Pour exorciser ses démons, Erich aimait évoluer dans les ambiances de thrillers. Avec une écriture fluide, un suspens haletant, il amorçait chez le lecteur un subtil remue-méninges pour démêler ou emmêler l’écheveau des indices liés au meurtre sordide ou au sale coup commis juste avant que minuit ne sonne. Son héros pouvait être étudiant, « serial killer » ou policier menant deux vies parallèles, l’une dans laquelle il obéissait précisément aux ordres, l’autre où il transgressait, en toute conscience et en toute liberté, des lois trop strictes. Ce dernier fréquentait des endroits louches où travaillait, très sobrement vêtue, une de ses indicatrices, Hannah Stasi.
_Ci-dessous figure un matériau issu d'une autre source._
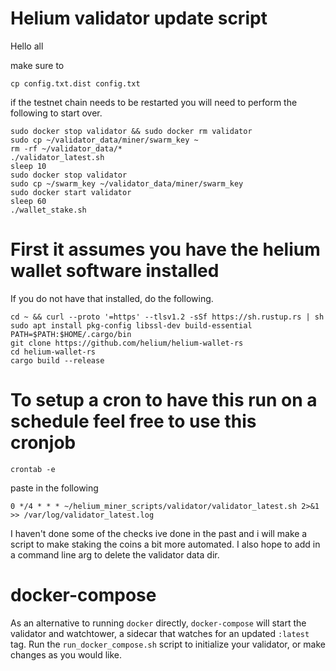 # Helium validator update script

Hello all

make sure to 
```
cp config.txt.dist config.txt
```

if the testnet chain needs to be restarted you will need to perform the following to start over.
```
sudo docker stop validator && sudo docker rm validator
sudo cp ~/validator_data/miner/swarm_key ~
rm -rf ~/validator_data/*
./validator_latest.sh
sleep 10
sudo docker stop validator
sudo cp ~/swarm_key ~/validator_data/miner/swarm_key
sudo docker start validator
sleep 60
./wallet_stake.sh
```

# First it assumes you have the helium wallet software installed
If you do not have that installed, do the following.
```
cd ~ && curl --proto '=https' --tlsv1.2 -sSf https://sh.rustup.rs | sh
sudo apt install pkg-config libssl-dev build-essential
PATH=$PATH:$HOME/.cargo/bin
git clone https://github.com/helium/helium-wallet-rs
cd helium-wallet-rs
cargo build --release
```


# To setup a cron to have this run on a schedule feel free to use this cronjob
```
crontab -e
```
paste in the following
```
0 */4 * * * ~/helium_miner_scripts/validator/validator_latest.sh 2>&1 >> /var/log/validator_latest.log
```
I haven't done some of the checks ive done in the past and i will make a script to make staking the coins a bit more automated. I also hope to add in a command line arg to delete the validator data dir.


# docker-compose

As an alternative to running `docker` directly, `docker-compose` will start the validator and watchtower, a sidecar that watches for an updated `:latest` tag. Run the `run_docker_compose.sh` script to initialize your validator, or make changes as you would like.
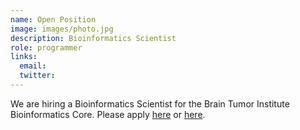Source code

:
 ```yaml
---
name: Open Position
image: images/photo.jpg
description: Bioinformatics Scientist
role: programmer
links:
  email: 
  twitter: 
---
```


We are hiring a Bioinformatics Scientist for the Brain Tumor Institute Bioinformatics Core. Please apply [here](https://lnkd.in/eHzf2hqp) or [here](https://lnkd.in/eU_R_pee).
Il planait toujours un pâle reflet de liberté sur les décors gris et pauvres des polars inventés par Erich. Les protagonistes aux profils ambigus naviguaient prudemment dans une démocratie populaire à l’appareil d’Etat très développé ; opposition réprimée, dirigisme voilé, population encadrée pour le bien du pays et de ses habitants évidemment !

Erich était souvent lui-même effrayé par son imagination. Dans les moiteurs de ce jour d’août, assis dans sa chambre éclairée par une unique ampoule à la clarté douteuse, Erich sentit des froideurs presque hivernales le transpercer comme autant de coups de poignard. Cela lui rappelait les soirées sans chauffage au terme de longues journées froides, studieuses et éprouvantes où malgré les pulls tricotés par sa mère, il grelottait. Lors de soirées tempétueuses ou neigeuses, ses doigts engourdis, devenaient si douloureux que les touches de sa vieille Remington restaient muettes. Le sommeil l’enveloppait alors sournoisement mais il devait résister, écrire pour gagner quelques marks.
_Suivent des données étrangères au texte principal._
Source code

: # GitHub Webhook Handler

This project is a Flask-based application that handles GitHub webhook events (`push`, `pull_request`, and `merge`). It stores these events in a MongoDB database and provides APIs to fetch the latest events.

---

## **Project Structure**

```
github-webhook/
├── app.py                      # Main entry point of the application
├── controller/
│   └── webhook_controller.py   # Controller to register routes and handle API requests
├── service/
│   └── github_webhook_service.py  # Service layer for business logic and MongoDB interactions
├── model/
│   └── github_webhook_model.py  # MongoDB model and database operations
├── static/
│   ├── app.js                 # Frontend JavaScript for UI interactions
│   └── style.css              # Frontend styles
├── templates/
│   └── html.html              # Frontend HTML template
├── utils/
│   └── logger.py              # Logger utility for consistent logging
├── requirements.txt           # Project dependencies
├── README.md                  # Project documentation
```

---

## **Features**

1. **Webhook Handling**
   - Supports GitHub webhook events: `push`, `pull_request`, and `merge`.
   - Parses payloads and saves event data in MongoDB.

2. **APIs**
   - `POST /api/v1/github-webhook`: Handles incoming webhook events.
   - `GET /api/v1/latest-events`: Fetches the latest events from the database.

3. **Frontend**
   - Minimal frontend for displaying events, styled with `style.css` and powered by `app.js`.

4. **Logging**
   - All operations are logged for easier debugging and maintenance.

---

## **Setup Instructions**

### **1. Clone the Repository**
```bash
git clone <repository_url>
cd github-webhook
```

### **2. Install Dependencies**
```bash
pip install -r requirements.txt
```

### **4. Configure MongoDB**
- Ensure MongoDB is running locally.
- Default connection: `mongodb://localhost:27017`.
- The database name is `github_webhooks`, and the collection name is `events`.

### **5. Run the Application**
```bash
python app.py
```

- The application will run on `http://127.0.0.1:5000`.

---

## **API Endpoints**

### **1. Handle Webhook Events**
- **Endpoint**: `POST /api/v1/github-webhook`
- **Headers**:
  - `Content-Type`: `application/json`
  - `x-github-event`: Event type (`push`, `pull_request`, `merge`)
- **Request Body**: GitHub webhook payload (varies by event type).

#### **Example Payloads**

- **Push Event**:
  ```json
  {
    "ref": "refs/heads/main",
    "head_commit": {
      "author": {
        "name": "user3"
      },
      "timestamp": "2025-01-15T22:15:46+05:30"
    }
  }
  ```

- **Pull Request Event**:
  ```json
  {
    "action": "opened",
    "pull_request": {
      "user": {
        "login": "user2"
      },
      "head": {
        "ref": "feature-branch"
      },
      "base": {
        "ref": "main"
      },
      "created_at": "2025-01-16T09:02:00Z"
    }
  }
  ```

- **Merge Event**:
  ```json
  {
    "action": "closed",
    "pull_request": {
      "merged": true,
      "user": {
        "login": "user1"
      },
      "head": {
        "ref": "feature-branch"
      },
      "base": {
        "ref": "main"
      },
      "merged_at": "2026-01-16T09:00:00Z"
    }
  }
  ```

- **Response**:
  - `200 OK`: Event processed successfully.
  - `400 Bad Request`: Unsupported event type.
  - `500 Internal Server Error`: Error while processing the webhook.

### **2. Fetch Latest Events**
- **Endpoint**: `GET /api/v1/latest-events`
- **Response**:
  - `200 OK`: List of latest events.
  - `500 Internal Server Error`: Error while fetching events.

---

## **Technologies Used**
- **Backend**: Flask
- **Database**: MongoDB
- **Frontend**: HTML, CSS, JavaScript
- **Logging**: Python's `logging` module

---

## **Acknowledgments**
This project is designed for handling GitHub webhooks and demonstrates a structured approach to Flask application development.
Dans la semaine, Erich tapait à la machine la nuit lorsque le silence tombait sur les appartements de l’immeuble car les artistes n’étaient pas très bien compris de ce côté de la ville. Il ne fallait surtout pas attiser la curiosité de certains voisins pleins de zèle. Erich devait rester pour tous l’étudiant courageux, le fils aîné généreux et uniquement cela. Habituellement, il écrivait pendant que sa mère mangeait dans la cuisine auprès des jumeaux en regardant machinalement la télé qui diffusait la propagande du gouvernement. Des relents de lignite, ce mauvais charbon, s’exhalaient des murs, même en été et l’odeur écœurante de la mie ferme et compacte des pains ovales que cuisaient les boulangeries du quartier lui donnaient la nausée. Plus tard, lorsqu’il sortait de chez lui, il s’offrait un sandwich avec Katrin.
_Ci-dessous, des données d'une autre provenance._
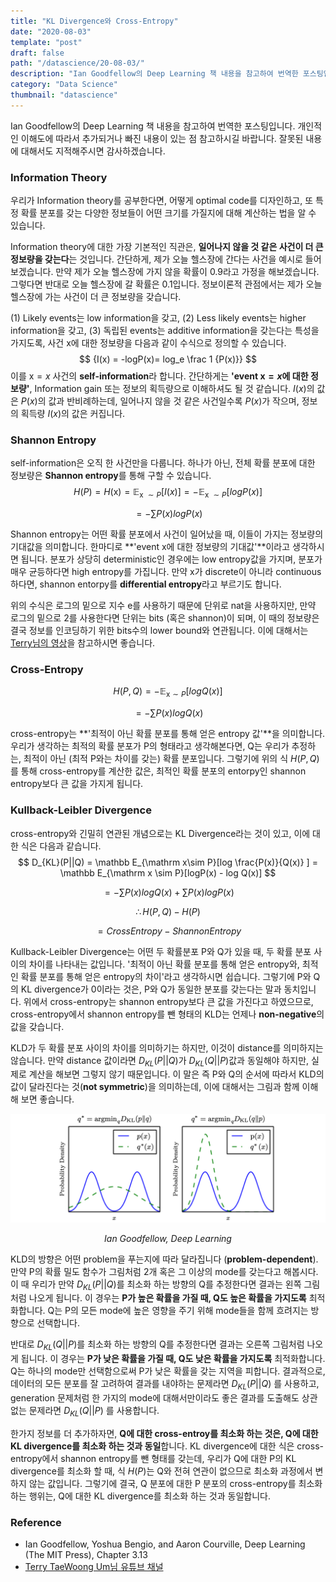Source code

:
 ```yaml
---
title: "KL Divergence와 Cross-Entropy"
date: "2020-08-03"
template: "post"
draft: false
path: "/datascience/20-08-03/"
description: "Ian Goodfellow의 Deep Learning 책 내용을 참고하여 번역한 포스팅입니다. 개인적인 이해도에 따라서 추가되거나 빠진 내용이 있는 점 참고하시길 바랍니다. 잘못된 내용에 대해서도 지적해주시면 감사하겠습니다."
category: "Data Science"
thumbnail: "datascience"
---
```


 Ian Goodfellow의 Deep Learning 책 내용을 참고하여 번역한 포스팅입니다. 개인적인 이해도에 따라서 추가되거나 빠진 내용이 있는 점 참고하시길 바랍니다. 잘못된 내용에 대해서도 지적해주시면 감사하겠습니다.

### Information Theory

 우리가 Information theory를 공부한다면, 어떻게 optimal code를 디자인하고, 또 특정 확률 분포를 갖는 다양한 정보들이 어떤 크기를 가질지에 대해 계산하는 법을 알 수 있습니다.

Information theory에 대한 가장 기본적인 직관은, **일어나지 않을 것 같은 사건이 더 큰 정보량을 갖는다**는 것입니다. 간단하게, 제가 오늘 헬스장에 간다는 사건을 예시로 들어보겠습니다. 만약 제가 오늘 헬스장에 가지 않을 확률이 0.9라고 가정을 해보겠습니다. 그렇다면 반대로 오늘 헬스장에 갈 확률은 0.1입니다. 정보이론적 관점에서는 제가 오늘 헬스장에 가는 사건이 더 큰 정보량을 갖습니다.

(1) Likely events는 low information을 갖고, (2) Less likely events는 higher information을 갖고, (3) 독립된 events는 additive information을 갖는다는 특성을 가지도록, 사건 x에 대한 정보량을 다음과 같이 수식으로 정의할 수 있습니다. 
$$
{I(x) = -logP(x)= log_e \frac 1 {P(x)}}
$$
이를 $\mathrm x = x$ 사건의 **self-information**라 합니다. 간단하게는 **'event $\mathrm x=x$에 대한 정보량'**, Information gain 또는 정보의 획득량으로 이해하셔도 될 것 같습니다. $I(x)$의 값은 $P(x)$의 값과 반비례하는데, 일어나지 않을 것 같은 사건일수록 $P(x)$가 작으며, 정보의 획득량 $I(x)$의 값은 커집니다.

### Shannon Entropy

self-information은 오직 한 사건만을 다룹니다. 하나가 아닌, 전체 확률 분포에 대한 정보량은 **Shannon entropy**를 통해 구할 수 있습니다. 
$$
H(P) = H(\mathrm x)  =  \mathbb E_{\mathrm x ~\sim P}[I(x)] = - \mathbb E_{\mathrm x ~\sim P}[logP(x)]
$$

$$
= - \sum P(x) logP(x)
$$

 Shannon entropy는 어떤 확률 분포에서 사건이 일어났을 때, 이들이 가지는 정보량의 기대값을 의미합니다. 한마디로 **'event x에 대한 정보량의 기대값'**이라고 생각하시면 됩니다. 분포가 상당히 deterministic인 경우에는 low entropy값을 가지며, 분포가 매우 균등하다면 high entropy를 가집니다. 만약 x가 discrete이 아니라 continuous하다면, shannon entorpy를 **differential entropy**라고 부르기도 합니다.

위의 수식은 로그의 밑으로 지수 e를 사용하기 때문에 단위로 nat을 사용하지만, 만약 로그의 밑으로 2를 사용한다면 단위는 bits (혹은 shannon)이 되며, 이 때의 정보량은 결국 정보를 인코딩하기 위한 bits수의 lower bound와 연관됩니다. 이에 대해서는 [Terry님의 영상](https://www.youtube.com/watch?v=zJmbkp9TCXY)을 참고하시면 좋습니다.

### Cross-Entropy

$$
H(P,Q) = - \mathbb E_{\mathrm x\sim P}[log Q(x)]
$$

$$
= -\sum P(x) log Q(x)
$$

cross-entropy는 **'최적이 아닌 확률 분포를 통해 얻은 entropy 값'**을 의미합니다. 우리가 생각하는 최적의 확률 분포가 P의 형태라고 생각해본다면, Q는 우리가 추정하는, 최적이 아닌 (최적 P와는 차이를 갖는) 확률 분포입니다. 그렇기에 위의 식 $H(P, Q)$를 통해 cross-entropy를 계산한 값은, 최적인 확률 분포의 entorpy인 shannon entropy보다 큰 값을 가지게 됩니다. 

### Kullback-Leibler Divergence

 cross-entropy와 긴밀히 연관된 개념으로는 KL Divergence라는 것이 있고, 이에 대한 식은 다음과 같습니다.
$$
D_{KL}(P||Q) = \mathbb E_{\mathrm x\sim P}[log \frac{P(x)}{Q(x)} ] = \mathbb E_{\mathrm x \sim P}[logP(x) - log Q(x)]
$$

$$
= -\sum P(x)logQ(x) + \sum P(x)logP(x)
$$

$$
\therefore H(P,Q) - H(P)
$$

$$
= CrossEntropy - ShannonEntropy
$$

 Kullback-Leibler Divergence는 어떤 두 확률분포 P와 Q가 있을 때, 두 확률 분포 사이의 차이를 나타내는 값입니다. '최적이 아닌 확률 분포를 통해 얻은 entropy와, 최적인 확률 분포를 통해 얻은 entropy의 차이'라고 생각하시면 쉽습니다. 그렇기에 P와 Q의 KL divergence가 0이라는 것은, P와 Q가 동일한 분포를 갖는다는 말과 동치입니다. 위에서 cross-entropy는 shannon entropy보다 큰 값을 가진다고 하였으므로, cross-entropy에서 shannon entropy를 뺀 형태의 KLD는 언제나 **non-negative**의 값을 갖습니다.

KLD가 두 확률 분포 사이의 차이를 의미하기는 하지만, 이것이 distance를 의미하지는 않습니다. 만약 distance 값이라면 $D_{KL}(P||Q)$가 $D_{KL}(Q||P)$값과 동일해야 하지만, 실제로 계산을 해보면 그렇지 않기 때문입니다. 이 말은 즉 P와 Q의 순서에 따라서 KLD의 값이 달라진다는 것(**not symmetric**)을 의미하는데, 이에 대해서는 그림과 함께 이해해 보면 좋습니다.

<center><img src="../img/20-08-03-1.png"><p><i>Ian Goodfellow, Deep Learning</i></p></center>

KLD의 방향은 어떤 problem을 푸는지에 따라 달라집니다 (**problem-dependent**). 만약 P의 확률 밀도 함수가 그림처럼 2개 혹은 그 이상의 mode를 갖는다고 해봅시다. 이 때 우리가 만약 $D_{KL}(P||Q)$를 최소화 하는 방향의 Q를 추정한다면 결과는 왼쪽 그림처럼 나오게 됩니다. 이 경우는 **P가 높은 확률을 가질 때, Q도 높은 확률을 가지도록** 최적화합니다. Q는 P의 모든 mode에 높은 영향을 주기 위해 mode들을 함께 흐려지는 방향으로 선택합니다. 

반대로 $D_{KL}(Q||P)$를 최소화 하는 방향의 Q를 추정한다면 결과는 오른쪽 그림처럼 나오게 됩니다. 이 경우는 **P가 낮은 확률을 가질 때, Q도 낮은 확률을 가지도록** 최적화합니다. Q는 하나의 mode만 선택함으로써 P가 낮은 확률을 갖는 지역을 피합니다. 결과적으로, 데이터의 모든 분포를 잘 고려하여 결과를 내야하는 문제라면 $D_{KL}(P||Q)$ 를 사용하고, generation 문제처럼 한 가지의 mode에 대해서만이라도 좋은 결과를 도출해도 상관없는 문제라면 $D_{KL}(Q||P)$ 를 사용합니다.

한가지 정보를 더 추가하자면, **Q에 대한 cross-entroy를 최소화 하는 것은, Q에 대한 KL divergence를 최소화 하는 것과 동일**합니다. KL divergence에 대한 식은 cross-entropy에서 shannon entropy를 뺀 형태를 갖는데, 우리가 Q에 대한 P의 KL divergence를 최소화 할 때, 식 $H(P)$는 Q와 전혀 연관이 없으므로 최소화 과정에서 변하지 않는 값입니다. 그렇기에 결국, Q​ 분포에 대한 P​ 분포의 cross-entropy를 최소화 하는 행위는, Q에 대한 KL divergence를 최소화 하는 것과 동일합니다.

### Reference

- Ian Goodfellow, Yoshua Bengio, and Aaron Courville, Deep Learning (The MIT Press), Chapter 3.13
- [Terry TaeWoong Um님 유튜브 채널﻿](https://www.youtube.com/watch?v=zJmbkp9TCXY)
Un rayon de soleil de cette fin d’après-midi d’août dorait le métal écaillé de sa machine à écrire. Erich glissa une feuille blanche dans le très ancien modèle récupéré. Le samedi, les plus proches voisins étaient absents, partis vers d’autres secteurs de la capitale, visiter leurs familles. Erich en profitait pour gagner du temps. Il avançait dans son thriller avec excitation. Le cliquetis vieillot des touches de la machine résonnait dans l’appartement aux meubles rares. A son retour, vers minuit, il taperait tranquillement la suite de son roman noir dans les effluves du parfum que sa chemise aura volés à la peau douce de Katrin. La jeune femme avait été choyée dans un appartement spacieux et généreusement décoré mais vivre dans un confort minimal ne la rebutait pas. Elle aussi avait confiance en l’amélioration de leur vie, en la réunion des quartiers éclatés, en la réunification de la ville ; le sens de l’histoire ne pouvait être que celui-là ! Katrin avait promis à son fiancé de le rejoindre dès la fin prochaine de ses études. Ils obtiendraient très rapidement un appartement dans ce même bâtiment. Le mariage était prévu au début du mois de septembre. Ils se connaissaient depuis trois ans et partageaient de nombreux points communs malgré une enfance et un environnement extrêmement différents.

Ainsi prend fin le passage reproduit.